Accuracy is most influenced by mechanical factors such as backlash, “windup” (lack of torsional stiffness), and flexing of components. On the electrical side, the bandwidth of the control system and the resolution of the measuring system (encoder or resolver) can also affect the accuracy of the drive’s movement, since these components are responsible for commanding, reading, and correcting the actual position of the system.

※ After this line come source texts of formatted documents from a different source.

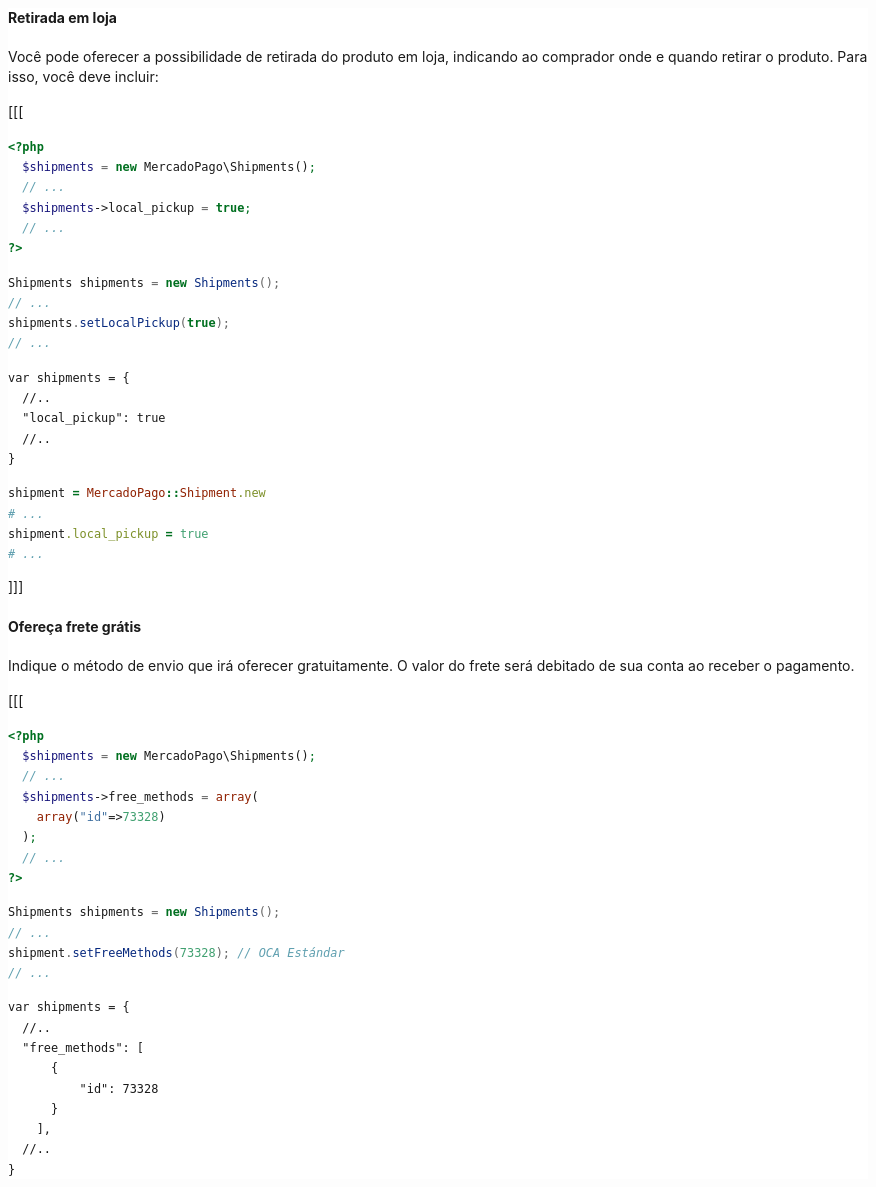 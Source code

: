 #### Retirada em loja
Você pode oferecer a possibilidade de retirada do produto em loja, indicando ao comprador onde e quando retirar o produto. Para isso, você deve incluir:

[[[
```php
<?php
  $shipments = new MercadoPago\Shipments();
  // ...
  $shipments->local_pickup = true;
  // ...
?>
```
```java
Shipments shipments = new Shipments();
// ...
shipments.setLocalPickup(true);
// ...
```
```node
var shipments = {
  //..
  "local_pickup": true
  //..
}
```
```ruby
shipment = MercadoPago::Shipment.new
# ...
shipment.local_pickup = true
# ...
```
]]]

#### Ofereça frete grátis

Indique o método de envio que irá oferecer gratuitamente. O valor do frete será debitado de sua conta ao receber o pagamento.

[[[
```php
<?php
  $shipments = new MercadoPago\Shipments();
  // ...
  $shipments->free_methods = array(
    array("id"=>73328)
  );
  // ...
?>
```
```java
Shipments shipments = new Shipments();
// ...
shipment.setFreeMethods(73328); // OCA Estándar
// ...
```
```node
var shipments = {
  //..
  "free_methods": [
      {
          "id": 73328
      }
    ],
  //..
}
```
```ruby
```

Repeatability is a drive mechanism’s ability to return to the same position multiple times under identical conditions. Repeatability can be defined as uni-directional, in which the point is always approached from the same direction, or bi-directional, in which the point can be approached from either direction. Unlike accuracy, which is somewhat subjective depending on the application requirements, repeatability is an absolute value. For example, a ball screw can be described as being repeatable to ± 10 microns. Just as a system can be accurate but not repeatable, it can also be repeatable but not accurate. For example, if the specified movement is 535 mm ± 2mm, and the system consistently moves to 537.5 mm over several attempts, it is repeatable, but not accurate.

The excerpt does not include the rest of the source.